Aim of the task
The expected answer is every line of the material that contains the word "from".

Given data
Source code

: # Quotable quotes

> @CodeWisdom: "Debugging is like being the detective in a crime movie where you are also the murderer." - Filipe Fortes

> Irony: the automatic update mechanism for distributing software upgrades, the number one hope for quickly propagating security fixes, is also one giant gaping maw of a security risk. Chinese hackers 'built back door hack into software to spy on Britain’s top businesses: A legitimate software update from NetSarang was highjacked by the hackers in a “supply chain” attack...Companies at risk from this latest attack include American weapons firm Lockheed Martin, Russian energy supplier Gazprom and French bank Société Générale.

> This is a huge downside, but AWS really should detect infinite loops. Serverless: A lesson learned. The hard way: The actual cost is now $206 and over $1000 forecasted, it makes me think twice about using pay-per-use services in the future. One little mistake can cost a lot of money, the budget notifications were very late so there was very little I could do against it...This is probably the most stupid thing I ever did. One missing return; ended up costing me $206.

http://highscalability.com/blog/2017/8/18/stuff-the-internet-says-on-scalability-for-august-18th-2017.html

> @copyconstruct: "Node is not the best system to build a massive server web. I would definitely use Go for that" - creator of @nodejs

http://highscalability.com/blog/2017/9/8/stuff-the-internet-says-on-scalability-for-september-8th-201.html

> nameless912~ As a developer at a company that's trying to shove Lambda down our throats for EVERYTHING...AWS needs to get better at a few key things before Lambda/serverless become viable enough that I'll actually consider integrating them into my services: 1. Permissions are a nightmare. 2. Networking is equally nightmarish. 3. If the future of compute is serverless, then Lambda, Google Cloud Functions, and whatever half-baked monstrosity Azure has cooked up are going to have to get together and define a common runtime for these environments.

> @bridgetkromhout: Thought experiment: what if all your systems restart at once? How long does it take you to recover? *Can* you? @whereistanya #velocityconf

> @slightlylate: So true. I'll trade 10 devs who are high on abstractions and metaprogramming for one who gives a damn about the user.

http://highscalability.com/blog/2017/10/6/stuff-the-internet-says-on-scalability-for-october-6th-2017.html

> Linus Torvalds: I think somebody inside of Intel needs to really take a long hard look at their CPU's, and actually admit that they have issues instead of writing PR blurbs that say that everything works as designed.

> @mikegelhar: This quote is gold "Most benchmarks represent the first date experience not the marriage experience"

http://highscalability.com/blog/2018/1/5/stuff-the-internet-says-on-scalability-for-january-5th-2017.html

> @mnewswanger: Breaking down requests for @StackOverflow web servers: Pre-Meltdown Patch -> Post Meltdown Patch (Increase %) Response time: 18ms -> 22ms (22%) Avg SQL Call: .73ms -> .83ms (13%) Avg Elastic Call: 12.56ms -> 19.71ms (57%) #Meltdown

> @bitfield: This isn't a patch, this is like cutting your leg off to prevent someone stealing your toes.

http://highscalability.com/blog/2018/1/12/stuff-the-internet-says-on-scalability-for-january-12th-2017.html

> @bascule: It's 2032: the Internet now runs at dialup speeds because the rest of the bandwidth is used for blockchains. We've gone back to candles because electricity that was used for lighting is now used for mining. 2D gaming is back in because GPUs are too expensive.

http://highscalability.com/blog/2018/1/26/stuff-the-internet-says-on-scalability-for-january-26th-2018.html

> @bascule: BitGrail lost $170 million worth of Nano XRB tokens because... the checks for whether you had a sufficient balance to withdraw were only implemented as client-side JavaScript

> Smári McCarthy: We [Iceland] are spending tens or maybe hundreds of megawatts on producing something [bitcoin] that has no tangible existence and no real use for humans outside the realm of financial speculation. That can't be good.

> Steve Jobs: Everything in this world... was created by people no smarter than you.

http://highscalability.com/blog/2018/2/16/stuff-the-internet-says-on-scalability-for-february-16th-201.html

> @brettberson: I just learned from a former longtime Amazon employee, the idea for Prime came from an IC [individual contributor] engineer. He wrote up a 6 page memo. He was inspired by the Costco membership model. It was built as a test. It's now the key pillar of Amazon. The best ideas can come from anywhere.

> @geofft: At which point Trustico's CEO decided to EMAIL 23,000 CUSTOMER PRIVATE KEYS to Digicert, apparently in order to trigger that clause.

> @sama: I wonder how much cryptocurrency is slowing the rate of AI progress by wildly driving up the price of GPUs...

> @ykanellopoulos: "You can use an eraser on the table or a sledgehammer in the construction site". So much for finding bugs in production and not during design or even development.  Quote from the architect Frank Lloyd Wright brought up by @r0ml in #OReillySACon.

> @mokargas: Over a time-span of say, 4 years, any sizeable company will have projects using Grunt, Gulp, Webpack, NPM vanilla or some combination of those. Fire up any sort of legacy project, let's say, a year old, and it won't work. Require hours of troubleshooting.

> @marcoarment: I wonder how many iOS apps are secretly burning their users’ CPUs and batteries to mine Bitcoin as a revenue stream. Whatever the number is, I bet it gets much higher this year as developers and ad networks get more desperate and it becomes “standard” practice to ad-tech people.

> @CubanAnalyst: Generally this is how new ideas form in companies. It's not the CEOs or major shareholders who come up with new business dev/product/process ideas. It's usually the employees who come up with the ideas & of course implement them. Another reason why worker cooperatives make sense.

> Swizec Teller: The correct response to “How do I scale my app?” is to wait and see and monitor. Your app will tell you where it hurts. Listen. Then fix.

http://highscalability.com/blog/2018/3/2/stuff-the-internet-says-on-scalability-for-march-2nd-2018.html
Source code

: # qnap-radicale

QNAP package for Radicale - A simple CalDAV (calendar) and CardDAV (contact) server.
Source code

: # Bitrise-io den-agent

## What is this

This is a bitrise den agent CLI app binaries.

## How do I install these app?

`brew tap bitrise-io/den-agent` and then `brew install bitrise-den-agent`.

Worked solution
> Irony: the automatic update mechanism for distributing software upgrades, the number one hope for quickly propagating security fixes, is also one giant gaping maw of a security risk. Chinese hackers 'built back door hack into software to spy on Britain’s top businesses: A legitimate software update from NetSarang was highjacked by the hackers in a “supply chain” attack...Companies at risk from this latest attack include American weapons firm Lockheed Martin, Russian energy supplier Gazprom and French bank Société Générale.
> @brettberson: I just learned from a former longtime Amazon employee, the idea for Prime came from an IC [individual contributor] engineer. He wrote up a 6 page memo. He was inspired by the Costco membership model. It was built as a test. It's now the key pillar of Amazon. The best ideas can come from anywhere.
> @ykanellopoulos: "You can use an eraser on the table or a sledgehammer in the construction site". So much for finding bugs in production and not during design or even development.  Quote from the architect Frank Lloyd Wright brought up by @r0ml in #OReillySACon.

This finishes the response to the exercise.